For any who might have missed any of the recent series, here’s a final look at what our newsroom staffers felt were the big hitters of Calendar Year 2018:
• No. 1: Federal funding for The Bradley County Tennessee State Veterans Home;
• No. 2 (TIE): The retirement of Cleveland Mayor Tom Rowland after 28 years of service at the City Hall helm.
• No. 2 (TIE): A full year of three emotional, and sometimes volatile, elections that included Bradley County Primaries in May, Bradley County Generals and State Primaries in August, and State Generals in November.
• No. 3: The denial of certificates of need by the Tennessee Health Services and Development Agency board for freestanding emergency rooms for a Bradley County hospital (Tennova-Cleveland) and a Chattanooga hospital (Erlanger).
• No. 4: Battling the opioid crisis, a news development that wasn’t anchored by one story but by a year-long string of events and activities targeting the growing epidemic of opioid abuse.
• No. 5: The visit to Cleveland by Vice President Mike Pence who spoke to a crowded venue in Pangle Hall on the Lee University campus as part of President Donald Trump’s “America First Policies.”
• No. 6: A referendum calling for a Cleveland vote on package stores inside the municipal limits, and the later election. Once the dust had settled, Cleveland voters approved the allowance of liquor retailers inside the city.
• No. 7: A historic announcement by Mars Wrigley Confectionery for a $142 million investment in the company’s Peerless Road plant. News coverage included not only Mars Wrigley Confectionery's initial disclosure of its plans, but groundbreaking ceremonies for a new facility that included Gov. Bill Haslam and Tennessee Department of Economic and Community Development Commissioner Bob Rolfe.
• No. 8: Another historic event, the visit to Chattanooga by President Trump who spoke to a packed crowd at McKenzie Arena to promote his conservative agenda while also stumping for Republican candidates in the coming November elections. Although the event occurred outside Bradley County, our newspaper still provided extensive coverage because of its local interest.

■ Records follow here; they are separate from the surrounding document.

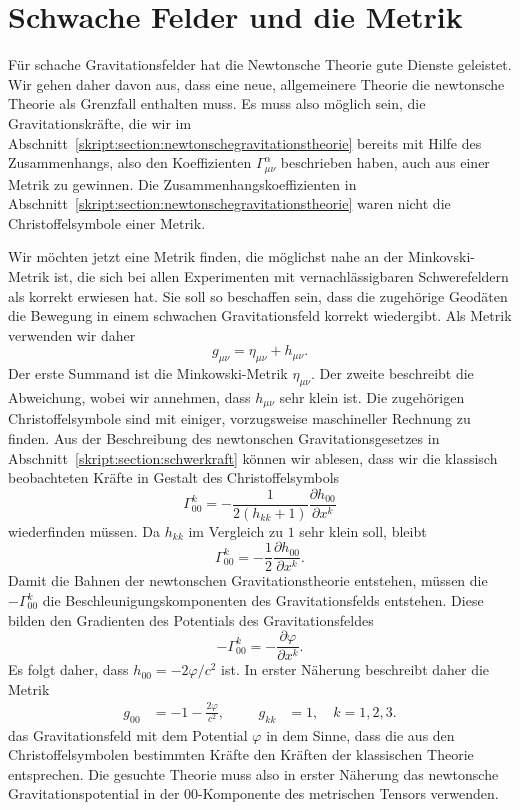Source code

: \section{Schwache Felder und die Metrik}
Für schache Gravitationsfelder hat die Newtonsche Theorie gute Dienste
geleistet. 
Wir gehen daher davon aus, dass eine neue, allgemeinere Theorie die
newtonsche Theorie als Grenzfall enthalten muss.
Es muss also möglich sein, die Gravitationskräfte, die wir im 
Abschnitt~\ref{skript:section:newtonschegravitationstheorie} bereits
mit Hilfe des Zusammenhangs, also den Koeffizienten $\Gamma^\alpha_{\mu\nu}$
beschrieben haben, auch aus einer Metrik zu gewinnen.
Die Zusammenhangskoeffizienten in
Abschnitt~\ref{skript:section:newtonschegravitationstheorie} waren nicht
die Christoffelsymbole einer Metrik.

Wir möchten jetzt eine Metrik finden, die möglichst nahe an der
Minkovski-Metrik ist, die sich bei allen Experimenten mit
vernachlässigbaren Schwerefeldern als korrekt erwiesen hat.
Sie soll so beschaffen sein, dass die zugehörige Geodäten die
Bewegung in einem schwachen Gravitationsfeld korrekt wiedergibt.
Als Metrik verwenden wir daher
\[
g_{\mu\nu}=\eta_{\mu\nu} + h_{\mu\nu}.
\]
Der erste Summand ist die Minkowski-Metrik $\eta_{\mu\nu}$.
Der zweite beschreibt die Abweichung, wobei wir annehmen,
dass $h_{\mu\nu}$ sehr klein ist.
Die zugehörigen Christoffelsymbole sind mit einiger, vorzugsweise
maschineller Rechnung zu finden.
Aus der Beschreibung des newtonschen Gravitationsgesetzes
in Abschnitt~\ref{skript:section:schwerkraft} können wir
ablesen, dass wir die klassisch beobachteten Kräfte in Gestalt
des Christoffelsymbols
\[
\Gamma^{k}_{00}
=
-\frac{1}{2(h_{kk} + 1)}\frac{\partial h_{00}}{\partial x^k}
\]
wiederfinden müssen.
Da $h_{kk}$ im Vergleich zu $1$ sehr klein soll, bleibt
\[
\Gamma^{k}_{00}
=
-\frac{1}{2}\frac{\partial h_{00}}{\partial x^k}.
\]
Damit die Bahnen der newtonschen Gravitationstheorie entstehen, müssen
die $-\Gamma^k_{00}$ die Beschleunigungskomponenten des Gravitationsfelds
entstehen.
Diese bilden den Gradienten des Potentials des Gravitationsfeldes
\[
-\Gamma^k_{00} = -\frac{\partial\varphi}{\partial x^k}.
\]
Es folgt daher, dass $h_{00}=-2\varphi/c^2$ ist.
In erster Näherung beschreibt daher die Metrik
\begin{equation}
\begin{aligned}
g_{00} &= -1 -\frac{2\varphi}{c^2},
&&&
g_{kk} &= 1,\quad k=1,2,3.
\end{aligned}
\label{skript:gravitation:naeherung}
\end{equation}
das Gravitationsfeld mit dem Potential $\varphi$ in dem Sinne, dass
die aus den Christoffelsymbolen bestimmten Kräfte den Kräften der
klassischen Theorie entsprechen.
Die gesuchte Theorie muss also in erster Näherung das newtonsche
Gravitationspotential in der $00$-Komponente des metrischen Tensors
verwenden.

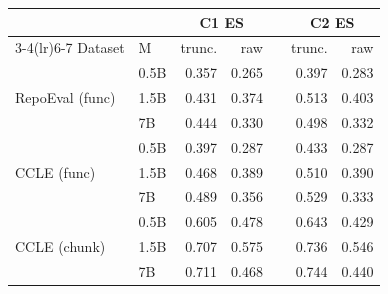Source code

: \begin{tabular}{ll rr r rr}
\toprule
 & & \multicolumn{2}{c}{\textbf{C1 ES}} & & \multicolumn{2}{c}{\textbf{C2 ES}}\\
\cmidrule(lr){3-4}\cmidrule(lr){6-7}
Dataset & M & trunc. & raw & & trunc. & raw\\
\midrule
\multirow{3}{*}{RepoEval (func)} & 0.5B & 0.357 & 0.265 & & 0.397 & 0.283\\
 & 1.5B & 0.431 & 0.374 & & 0.513 & 0.403\\
 & 7B & 0.444 & 0.330 & & 0.498 & 0.332\\
\midrule
\multirow{3}{*}{CCLE (func)} & 0.5B & 0.397 & 0.287 & & 0.433 & 0.287\\
 & 1.5B & 0.468 & 0.389 & & 0.510 & 0.390\\
 & 7B & 0.489 & 0.356 & & 0.529 & 0.333\\
\midrule
\multirow{3}{*}{CCLE (chunk)} & 0.5B & 0.605 & 0.478 & & 0.643 & 0.429\\
 & 1.5B & 0.707 & 0.575 & & 0.736 & 0.546\\
 & 7B & 0.711 & 0.468 & & 0.744 & 0.440\\
\bottomrule
\end{tabular}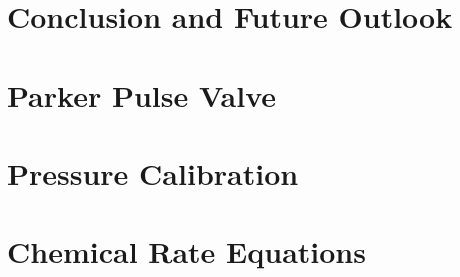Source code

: \documentclass [PhD,nolistoftables,scheader] {uclathes}
\begin{document}
\chapter{Conclusion and Future Outlook}


\appendix

\chapter{Parker Pulse Valve}


\chapter{Pressure Calibration} \label{sec: calibration}


\chapter{Chemical Rate Equations}


%




\end{document}
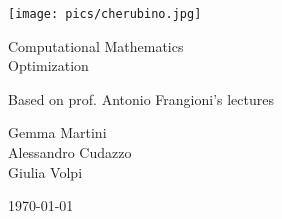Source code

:\documentclass[ComputationalMathematics.tex]{subfiles}
\begin{document}
\begin{titlepage}
    \begin{center}
    \vspace{3cm}
    
    \Large
    
    \vspace{2cm}
    
    \texttt{[image: pics/cherubino.jpg]}
    
    \vspace{2.5cm}
    
    {\Huge \sc Computational Mathematics\\ Optimization}
    
    \vspace{2cm}
    Based on prof. Antonio Frangioni's lectures
    
    \vspace{2cm}
    Gemma Martini\\ Alessandro Cudazzo\\ Giulia Volpi
    \vfill
    
    \today
    
    \end{center}
\end{titlepage}

\shipout\null

\tableofcontents
\let\tableofcontents\relax
\shipout\null

\newpage



\newpage



\newpage



\newpage



\newpage



\newpage



\newpage



\newpage



\newpage



\newpage
\end{document}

• No. 9 (TIE): In the aftermath of an explosion that rocked the Wacker Polysilicon North America plant on Sept. 7, 2017, the year of 2018 witnessed citations and penalties that were leveled against the local manufacturer. Actions taken by the Tennessee Occupational Safety and Health Administration occurred in March 2018, thereby placing the developing story on the Top 10 Newsmakers list for a second straight year.
• No. 9 (TIE): As school districts across America continued to fall victim to deranged gunmen, campus safety took on an all-new meaning. Locally, Bradley County Sheriff Steve Lawson announced his department’s strategy for how to keep students, teachers, administrators and staff safe.
• No. 10: Although the company’s intent to do so had previously been announced in late 2016, the Duracell packaging plant's closure was made final in 2018. The shutdown, which required about 1 1/2 years to complete, directly or indirectly impacted about 145 workers, some of whom had been Duracell employees for decades.
The era of 2018 is now the year that was. And 2019 takes its place as the year that will be.
As always, we hope for the best while understanding the mandate in preparing for the worst.
As a community, let us pray for the former.